*What this task involves:*
Your task is to copy the lines of the data below from the line holding "- Small hole" through the line holding "- Upper left", inclusive, exactly and with nothing added.

Document images with source code:

------------------------------------------------------------

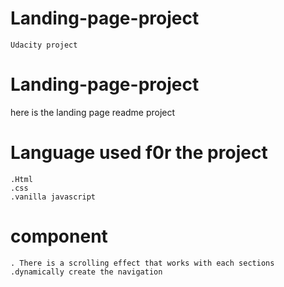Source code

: # Landing-page-project
    Udacity project
    
# Landing-page-project
  here is the landing page readme project

# Language used f0r the project
    .Html
    .css
    .vanilla javascript

# component
    . There is a scrolling effect that works with each sections
    .dynamically create the navigation
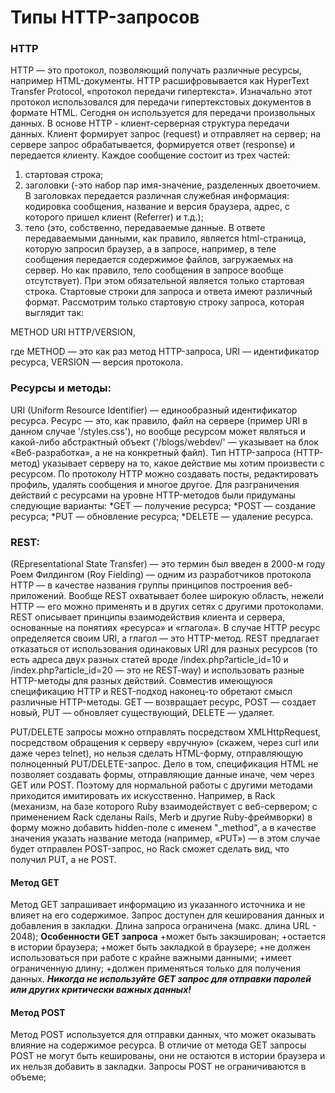 # Типы HTTP-запросов

### HTTP

HTTP — это протокол, позволяющий получать различные ресурсы, например HTML-документы.
HTTP расшифровывается как HyperText Transfer Protocol, «протокол передачи гипертекста». Изначально этот протокол использовался для передачи гипертекстовых документов в формате HTML. Сегодня он используется для передачи произвольных данных.
В основе HTTP - клиент-серверная структура передачи данных․ Клиент формирует запрос (request) и отправляет на сервер; на сервере запрос обрабатывается, формируется ответ (response) и передается клиенту.
Каждое сообщение состоит из трех частей:
1. стартовая строка;
2. заголовки (-это набор пар имя-значение, разделенных двоеточием. В заголовках передается различная служебная информация: кодировка сообщения, название и версия браузера, адрес, с которого пришел клиент (Referrer) и т.д.);
3. тело (это, собственно, передаваемые данные. В ответе передаваемыми данными, как правило, является html-страница, которую запросил браузер, а в запросе, например, в теле сообщения передается содержимое файлов, загружаемых на сервер. Но как правило, тело сообщения в запросе вообще отсутствует).
При этом обязательной является только стартовая строка. Стартовые строки для запроса и ответа имеют различный формат. Рассмотрим только стартовую строку запроса, которая выглядит так:

METHOD URI HTTP/VERSION,

где METHOD — это как раз метод HTTP-запроса, URI — идентификатор ресурса, VERSION — версия протокола.


### Ресурсы и методы:
URI (Uniform Resource Identifier) — единообразный идентификатор ресурса. Ресурс — это, как правило, файл на сервере (пример URI в данном случае '/styles.css'), но вообще ресурсом может являться и какой-либо абстрактный объект ('/blogs/webdev/' — указывает на блок «Веб-разработка», а не на конкретный файл). Тип HTTP-запроса (HTTP-метод) указывает серверу на то, какое действие мы хотим произвести с ресурсом. По протоколу HTTP можно создавать посты, редактировать профиль, удалять сообщения и многое другое.
Для разграничения действий с ресурсами на уровне HTTP-методов были придуманы следующие варианты:
*GET — получение ресурса;
*POST — создание ресурса;
*PUT — обновление ресурса;
*DELETE — удаление ресурса.

### REST:
(REpresentational State Transfer) — это термин был введен в 2000-м году Роем Филдингом (Roy Fielding) — одним из разработчиков протокола HTTP — в качестве названия группы принципов построения веб-приложений. Вообще REST охватывает более широкую область, нежели HTTP — его можно применять и в других сетях с другими протоколами. REST описывает принципы взаимодействия клиента и сервера, основанные на понятиях «ресурса» и «глагола». В случае HTTP ресурс определяется своим URI, а глагол — это HTTP-метод. REST предлагает отказаться от использования одинаковых URI для разных ресурсов (то есть адреса двух разных статей вроде /index.php?article_id=10 и /index.php?article_id=20 — это не REST-way) и использовать разные HTTP-методы для разных действий. Cовместив имеющуюся спецификацию HTTP и REST-подход наконец-то обретают смысл различные HTTP-методы. GET — возвращает ресурс, POST — создает новый, PUT — обновляет существующий, DELETE — удаляет.

PUT/DELETE запросы можно отправлять посредством XMLHttpRequest, посредством обращения к серверу «вручную» (скажем, через curl или даже через telnet), но нельзя сделать HTML-форму, отправляющую полноценный PUT/DELETE-запрос. Дело в том, спецификация HTML не позволяет создавать формы, отправляющие данные иначе, чем через GET или POST. Поэтому для нормальной работы с другими методами приходится имитировать их искусственно. Например, в Rack (механизм, на базе которого Ruby взаимодействует с веб-сервером; с применением Rack сделаны Rails, Merb и другие Ruby-фреймворки) в форму можно добавить hidden-поле с именем "_method", а в качестве значения указать название метода (например, «PUT») — в этом случае будет отправлен POST-запрос, но Rack сможет сделать вид, что получил PUT, а не POST.


#### Метод GET
Метод GET запрашивает информацию из указанного источника и не влияет на его содержимое. Запрос доступен для кеширования данных и добавления в закладки. Длина запроса ограничена (макс. длина URL - 2048);
**Особенности GET запроса**
+может быть закэширован;
+остается в истории браузера;
+может быть закладкой в браузере;
+не должен использоваться при работе с крайне важными данными;
+имеет ограниченную длину;
+должен применяться только для получения данных.
***Никогда не используйте GET запрос для отправки паролей или других критически важных данных!***
#### Метод POST
Метод POST используется для отправки данных, что может оказывать влияние на содержимое ресурса. В отличие от метода GET запросы POST не могут быть кешированы, они не остаются в истории браузера и их нельзя добавить в закладки. Запросы POST не ограничиваются в объеме;

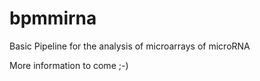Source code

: # bpmmirna
Basic Pipeline for the analysis of microarrays of microRNA

More information to come ;-)
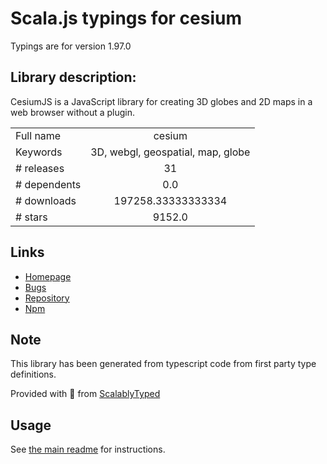 
# Scala.js typings for cesium

Typings are for version 1.97.0

## Library description:
CesiumJS is a JavaScript library for creating 3D globes and 2D maps in a web browser without a plugin.

|                    |                 |
| ------------------ | :-------------: |
| Full name          | cesium |
| Keywords           | 3D, webgl, geospatial, map, globe |
| # releases         | 31 |
| # dependents       | 0.0 |
| # downloads        | 197258.33333333334 |
| # stars            | 9152.0 |

## Links
- [Homepage](http://cesium.com/cesiumjs/)
- [Bugs](https://github.com/CesiumGS/cesium/issues)
- [Repository](https://github.com/CesiumGS/cesium)
- [Npm](https://www.npmjs.com/package/cesium)
    


## Note
This library has been generated from typescript code from first party type definitions.

Provided with :purple_heart: from [ScalablyTyped](https://github.com/oyvindberg/ScalablyTyped)

## Usage
See [the main readme](../../readme.md) for instructions.


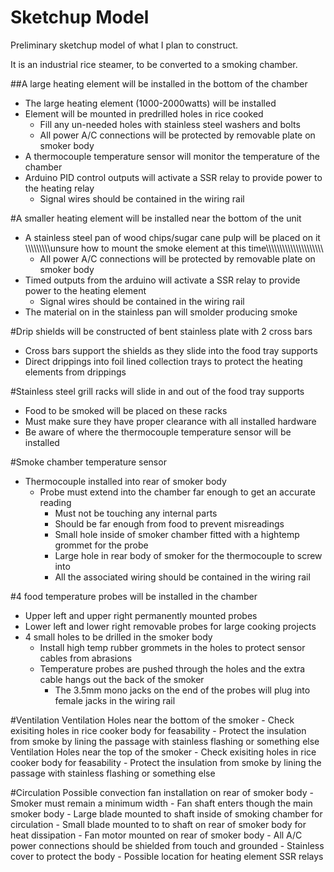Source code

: # Sketchup Model

Preliminary sketchup model of what I plan to construct.

It is an industrial rice steamer, to be converted to a smoking chamber.

##A large heating element will be installed in the bottom of the chamber
  - The large heating element (1000-2000watts) will be installed
  - Element will be mounted in predrilled holes in rice cooked
      - Fill any un-needed holes with stainless steel washers and bolts
      - All power A/C connections will be protected by removable plate on smoker body
  - A thermocouple temperature sensor will monitor the temperature of the chamber
  - Arduino PID control outputs will activate a SSR relay to provide power to the heating relay
      - Signal wires should be contained in the wiring rail

#A smaller heating element will be installed near the bottom of the unit
  - A stainless steel pan of wood chips/sugar cane pulp will be placed on it
  \\\\\\\\\\\\\\\\\\unsure how to mount the smoke element at this time\\\\\\\\\\\\\\\\\\\\\\\\\\\\\\\\\\\\\\\\\
      - All power A/C connections will be protected by removable plate on smoker body
  - Timed outputs from the arduino will activate a SSR relay to provide power to the heating element
     - Signal wires should be contained in the wiring rail
  - The material on in the stainless pan will smolder producing smoke
  
#Drip shields will be constructed of bent stainless plate with 2 cross bars
  - Cross bars support the shields as they slide into the food tray supports
  - Direct drippings into foil lined collection trays to protect the heating elements from drippings
  
#Stainless steel grill racks will slide in and out of the food tray supports
  - Food to be smoked will be placed on these racks
  - Must make sure they have proper clearance with all installed hardware
  - Be aware of where the thermocouple temperature sensor will be installed
  
#Smoke chamber temperature sensor
  - Thermocouple installed into rear of smoker body
      - Probe must extend into the chamber far enough to get an accurate reading
          - Must not be touching any internal parts
          - Should be far enough from food to prevent misreadings
          - Small hole inside of smoker chamber fitted with a hightemp grommet for the probe
          - Large hole in rear body of smoker for the thermocouple to screw into
          - All the associated wiring should be contained in the wiring rail
  
#4 food temperature probes will be installed in the chamber
  - Upper left and upper right permanently mounted probes
  - Lower left and lower right removable probes for large cooking projects
  - 4 small holes to be drilled in the smoker body
      - Install high temp rubber grommets in the holes to protect sensor cables from abrasions
      - Temperature probes are pushed through the holes and the extra cable hangs out the back of the smoker
          - The 3.5mm mono jacks on the end of the probes will plug into female jacks in the wiring rail
          
#Ventilation
  Ventilation Holes near the bottom of the smoker
      - Check exisiting holes in rice cooker body for feasability
      - Protect the insulation from smoke by lining the passage with stainless flashing or something else
  Ventilation Holes near the top of the smoker
      - Check exisiting holes in rice cooker body for feasability
      - Protect the insulation from smoke by lining the passage with stainless flashing or something else

#Circulation
  Possible convection fan installation on rear of smoker body
      - Smoker must remain a minimum width
        - Fan shaft enters though the main smoker body
            - Large blade mounted to shaft inside of smoking chamber for circulation
            - Small blade mounted to to shaft on rear of smoker body for heat dissipation
        - Fan motor mounted on rear of smoker body
            - All A/C power connections should be shielded from touch and grounded
            - Stainless cover to protect the body
                - Possible location for heating element SSR relays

------------------------------------------------------------

*Output:*
          - Small hole inside of smoker chamber fitted with a hightemp grommet for the probe
          - Large hole in rear body of smoker for the thermocouple to screw into
          - All the associated wiring should be contained in the wiring rail
  
#4 food temperature probes will be installed in the chamber
  - Upper left and upper right permanently mounted probes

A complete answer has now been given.